Given data |
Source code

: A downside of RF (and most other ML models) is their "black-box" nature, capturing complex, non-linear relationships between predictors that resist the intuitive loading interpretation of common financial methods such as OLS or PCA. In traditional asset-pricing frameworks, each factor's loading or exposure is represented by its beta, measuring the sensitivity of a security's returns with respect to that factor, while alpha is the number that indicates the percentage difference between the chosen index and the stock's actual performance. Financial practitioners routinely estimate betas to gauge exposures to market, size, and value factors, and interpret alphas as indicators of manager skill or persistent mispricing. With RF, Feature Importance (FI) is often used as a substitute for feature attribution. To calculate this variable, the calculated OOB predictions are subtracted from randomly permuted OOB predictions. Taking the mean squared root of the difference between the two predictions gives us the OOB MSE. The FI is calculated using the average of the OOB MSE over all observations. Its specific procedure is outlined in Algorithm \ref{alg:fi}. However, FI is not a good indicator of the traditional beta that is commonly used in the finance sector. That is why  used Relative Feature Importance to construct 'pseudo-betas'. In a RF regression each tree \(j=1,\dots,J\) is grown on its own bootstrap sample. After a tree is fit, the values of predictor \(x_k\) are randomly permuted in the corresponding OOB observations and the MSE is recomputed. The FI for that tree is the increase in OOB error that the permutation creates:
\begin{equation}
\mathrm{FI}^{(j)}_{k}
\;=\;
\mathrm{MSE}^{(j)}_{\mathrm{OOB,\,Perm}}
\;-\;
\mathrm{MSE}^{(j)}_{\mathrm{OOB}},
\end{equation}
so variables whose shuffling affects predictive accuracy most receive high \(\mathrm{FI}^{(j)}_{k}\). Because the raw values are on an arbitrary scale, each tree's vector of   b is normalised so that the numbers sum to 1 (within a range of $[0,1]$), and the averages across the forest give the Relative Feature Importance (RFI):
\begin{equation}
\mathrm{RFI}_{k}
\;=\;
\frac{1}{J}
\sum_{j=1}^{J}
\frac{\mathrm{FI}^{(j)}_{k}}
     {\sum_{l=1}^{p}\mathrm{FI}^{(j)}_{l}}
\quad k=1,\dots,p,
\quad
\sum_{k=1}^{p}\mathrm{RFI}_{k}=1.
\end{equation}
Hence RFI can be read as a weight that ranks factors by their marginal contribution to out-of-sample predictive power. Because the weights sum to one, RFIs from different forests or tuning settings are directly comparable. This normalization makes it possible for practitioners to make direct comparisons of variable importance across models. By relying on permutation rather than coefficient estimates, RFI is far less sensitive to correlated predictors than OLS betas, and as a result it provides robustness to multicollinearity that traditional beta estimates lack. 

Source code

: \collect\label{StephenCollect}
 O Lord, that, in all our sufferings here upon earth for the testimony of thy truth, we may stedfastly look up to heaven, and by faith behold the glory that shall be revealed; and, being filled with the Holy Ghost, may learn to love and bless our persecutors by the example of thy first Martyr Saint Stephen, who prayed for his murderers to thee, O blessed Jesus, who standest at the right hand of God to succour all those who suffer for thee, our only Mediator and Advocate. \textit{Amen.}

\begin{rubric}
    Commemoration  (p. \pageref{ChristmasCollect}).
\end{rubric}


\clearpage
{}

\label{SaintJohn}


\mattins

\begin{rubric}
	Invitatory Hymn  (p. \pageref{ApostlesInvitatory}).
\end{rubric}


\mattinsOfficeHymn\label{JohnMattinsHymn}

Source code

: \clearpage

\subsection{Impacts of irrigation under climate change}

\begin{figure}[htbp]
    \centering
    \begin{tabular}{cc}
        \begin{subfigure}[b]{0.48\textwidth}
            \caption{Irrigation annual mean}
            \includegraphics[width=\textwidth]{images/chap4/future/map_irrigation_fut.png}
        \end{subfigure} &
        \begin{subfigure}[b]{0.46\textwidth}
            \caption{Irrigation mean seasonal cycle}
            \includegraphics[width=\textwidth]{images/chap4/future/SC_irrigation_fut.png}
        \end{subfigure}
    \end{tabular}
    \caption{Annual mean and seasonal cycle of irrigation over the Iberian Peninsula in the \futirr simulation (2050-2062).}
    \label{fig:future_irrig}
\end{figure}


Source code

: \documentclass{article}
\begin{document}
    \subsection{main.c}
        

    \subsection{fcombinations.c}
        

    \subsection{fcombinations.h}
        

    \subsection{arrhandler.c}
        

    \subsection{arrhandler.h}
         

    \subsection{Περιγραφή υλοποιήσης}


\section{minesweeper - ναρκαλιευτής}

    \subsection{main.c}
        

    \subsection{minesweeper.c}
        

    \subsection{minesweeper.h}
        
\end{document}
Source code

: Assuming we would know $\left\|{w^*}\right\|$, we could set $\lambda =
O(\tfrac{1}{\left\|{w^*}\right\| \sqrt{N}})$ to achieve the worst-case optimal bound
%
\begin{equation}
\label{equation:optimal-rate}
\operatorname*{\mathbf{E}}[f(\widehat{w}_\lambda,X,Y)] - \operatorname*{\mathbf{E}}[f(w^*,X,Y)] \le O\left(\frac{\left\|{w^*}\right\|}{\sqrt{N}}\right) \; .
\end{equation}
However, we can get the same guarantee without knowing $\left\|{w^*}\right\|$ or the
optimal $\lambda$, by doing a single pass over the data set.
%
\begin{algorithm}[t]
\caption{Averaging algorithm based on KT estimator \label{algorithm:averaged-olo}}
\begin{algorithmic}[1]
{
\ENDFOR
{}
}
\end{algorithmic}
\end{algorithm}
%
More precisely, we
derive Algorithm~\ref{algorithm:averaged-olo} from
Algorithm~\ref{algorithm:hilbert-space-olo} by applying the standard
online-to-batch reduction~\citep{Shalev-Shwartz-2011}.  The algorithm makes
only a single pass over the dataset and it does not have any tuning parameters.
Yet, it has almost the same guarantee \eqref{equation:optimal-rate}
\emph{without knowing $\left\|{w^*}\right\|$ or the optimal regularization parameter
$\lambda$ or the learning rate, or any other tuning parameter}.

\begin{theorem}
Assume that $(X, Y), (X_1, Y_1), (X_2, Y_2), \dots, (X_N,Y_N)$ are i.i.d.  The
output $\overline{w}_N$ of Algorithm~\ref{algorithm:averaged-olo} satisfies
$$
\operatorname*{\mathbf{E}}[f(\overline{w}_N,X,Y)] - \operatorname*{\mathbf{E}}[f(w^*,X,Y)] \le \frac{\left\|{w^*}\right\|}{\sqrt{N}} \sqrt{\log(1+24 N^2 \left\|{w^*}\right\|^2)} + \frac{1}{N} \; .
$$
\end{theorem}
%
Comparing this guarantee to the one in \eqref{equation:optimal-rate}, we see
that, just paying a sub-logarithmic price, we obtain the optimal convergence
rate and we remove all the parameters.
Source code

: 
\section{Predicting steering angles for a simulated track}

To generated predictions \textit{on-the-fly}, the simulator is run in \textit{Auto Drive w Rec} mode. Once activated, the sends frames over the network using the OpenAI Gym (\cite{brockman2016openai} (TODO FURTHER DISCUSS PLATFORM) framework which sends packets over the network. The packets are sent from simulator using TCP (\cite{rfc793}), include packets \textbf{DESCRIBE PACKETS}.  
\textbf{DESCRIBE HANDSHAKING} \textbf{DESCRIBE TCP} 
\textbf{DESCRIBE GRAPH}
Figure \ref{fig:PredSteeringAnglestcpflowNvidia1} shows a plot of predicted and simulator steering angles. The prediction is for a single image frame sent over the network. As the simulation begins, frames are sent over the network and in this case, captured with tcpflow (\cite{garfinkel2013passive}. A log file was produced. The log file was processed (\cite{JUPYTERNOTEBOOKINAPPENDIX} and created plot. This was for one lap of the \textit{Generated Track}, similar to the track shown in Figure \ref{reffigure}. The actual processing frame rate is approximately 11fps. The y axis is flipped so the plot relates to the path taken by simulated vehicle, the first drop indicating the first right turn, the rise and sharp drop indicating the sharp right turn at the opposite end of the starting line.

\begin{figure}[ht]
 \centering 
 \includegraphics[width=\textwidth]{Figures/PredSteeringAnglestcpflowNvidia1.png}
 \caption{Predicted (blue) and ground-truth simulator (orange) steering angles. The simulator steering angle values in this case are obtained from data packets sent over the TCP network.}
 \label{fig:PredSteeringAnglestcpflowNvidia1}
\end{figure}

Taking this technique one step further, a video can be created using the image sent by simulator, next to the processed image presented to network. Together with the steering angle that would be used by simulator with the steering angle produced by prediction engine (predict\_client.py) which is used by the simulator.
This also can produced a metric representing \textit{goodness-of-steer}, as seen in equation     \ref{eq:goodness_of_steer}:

What the exercise asks | Where does the word "truth" appear in the records above? Return every line that holds it.

Written reply |
 O Lord, that, in all our sufferings here upon earth for the testimony of thy truth, we may stedfastly look up to heaven, and by faith behold the glory that shall be revealed; and, being filled with the Holy Ghost, may learn to love and bless our persecutors by the example of thy first Martyr Saint Stephen, who prayed for his murderers to thee, O blessed Jesus, who standest at the right hand of God to succour all those who suffer for thee, our only Mediator and Advocate. \textit{Amen.}
 \caption{Predicted (blue) and ground-truth simulator (orange) steering angles. The simulator steering angle values in this case are obtained from data packets sent over the TCP network.}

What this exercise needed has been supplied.